[Python-Dev] #include "Python.h"

Paul Moore p.f.moore at gmail.com
Sun Jan 29 19:34:49 CET 2012

On 29 January 2012 18:10, C. Titus Brown <ctb at msu.edu> wrote:
> python-dev isn't that inappropriate, IMO, but probably the best place to
> go with this discussion is python-ideas.  Could you repost over there?

I agree that python-dev isn't particularly appropriate, python-list is
probably your best bet. The python-ideas isn't really appropriate, as
this isn't a proposal for a change to Python, but rather a question
about how the Python C code is structured. That's always a grey area,
and I can see why the OP thought python-dev might be a reasonable

Having said all that:

> Python.h actually includes everything as far as I can I see so:
> - it's very hard with a not-enough smart editor to find out where the
>  not-locally defined symbols are actually defined (well sure that is
>  not a problem for most of the people)

Well, that's more of a question of what tools you use to edit/read
Python code.

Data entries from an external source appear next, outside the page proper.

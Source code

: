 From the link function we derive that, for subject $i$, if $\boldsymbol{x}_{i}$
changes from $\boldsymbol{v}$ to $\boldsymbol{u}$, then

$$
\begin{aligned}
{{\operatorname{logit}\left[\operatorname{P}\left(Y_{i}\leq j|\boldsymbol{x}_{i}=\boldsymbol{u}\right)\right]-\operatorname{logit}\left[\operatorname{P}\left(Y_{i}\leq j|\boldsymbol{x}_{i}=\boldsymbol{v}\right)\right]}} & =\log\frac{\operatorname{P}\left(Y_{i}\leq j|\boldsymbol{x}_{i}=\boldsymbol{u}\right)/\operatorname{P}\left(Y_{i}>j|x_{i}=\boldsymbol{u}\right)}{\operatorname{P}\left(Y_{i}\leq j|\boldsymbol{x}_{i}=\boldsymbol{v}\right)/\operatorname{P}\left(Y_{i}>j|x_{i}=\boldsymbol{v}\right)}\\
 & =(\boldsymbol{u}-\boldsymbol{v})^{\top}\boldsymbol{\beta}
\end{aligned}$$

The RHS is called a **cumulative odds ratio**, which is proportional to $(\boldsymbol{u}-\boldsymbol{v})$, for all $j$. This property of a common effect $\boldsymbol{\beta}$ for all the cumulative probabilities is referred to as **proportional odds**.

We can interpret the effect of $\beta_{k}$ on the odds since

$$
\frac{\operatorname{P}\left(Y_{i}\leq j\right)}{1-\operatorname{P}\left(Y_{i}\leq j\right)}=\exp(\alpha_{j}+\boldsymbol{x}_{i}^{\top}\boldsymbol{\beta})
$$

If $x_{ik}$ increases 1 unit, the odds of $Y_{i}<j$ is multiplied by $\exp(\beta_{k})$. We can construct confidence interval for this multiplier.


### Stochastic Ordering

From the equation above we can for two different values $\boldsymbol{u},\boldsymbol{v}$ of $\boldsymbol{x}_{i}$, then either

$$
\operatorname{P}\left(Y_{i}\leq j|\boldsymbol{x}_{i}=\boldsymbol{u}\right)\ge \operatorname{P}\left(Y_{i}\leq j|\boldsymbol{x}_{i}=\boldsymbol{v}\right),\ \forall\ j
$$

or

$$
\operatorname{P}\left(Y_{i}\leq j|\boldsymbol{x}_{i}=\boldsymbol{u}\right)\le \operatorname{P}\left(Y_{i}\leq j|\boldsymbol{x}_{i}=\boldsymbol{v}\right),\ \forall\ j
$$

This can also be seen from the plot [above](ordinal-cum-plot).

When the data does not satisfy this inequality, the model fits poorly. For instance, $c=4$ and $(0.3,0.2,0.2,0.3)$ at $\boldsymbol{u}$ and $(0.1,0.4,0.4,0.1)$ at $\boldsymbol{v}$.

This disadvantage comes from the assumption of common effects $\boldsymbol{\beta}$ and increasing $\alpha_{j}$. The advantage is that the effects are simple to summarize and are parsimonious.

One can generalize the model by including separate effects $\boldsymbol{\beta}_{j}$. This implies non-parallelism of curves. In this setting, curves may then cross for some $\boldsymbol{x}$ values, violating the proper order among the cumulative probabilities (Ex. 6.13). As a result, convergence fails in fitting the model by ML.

I guess you could view it as a trade-off between ease of
writing the core code and extensions (avoiding micromanagement of
headers, and being able to document #include "Python.h" as the
canonical way to get access to the Python API from C) versus tracking
down macro definitions and symbol declarations (and that's really only
for information, as the API is documented in the manuals anyway).

I don't use an editor that can automatically find the definitions, but
grep and the manuals does me fine.

> - if all the files include python.h, doesn't it generate very big object
>  files? Or is it not a problem since they are stripped out after?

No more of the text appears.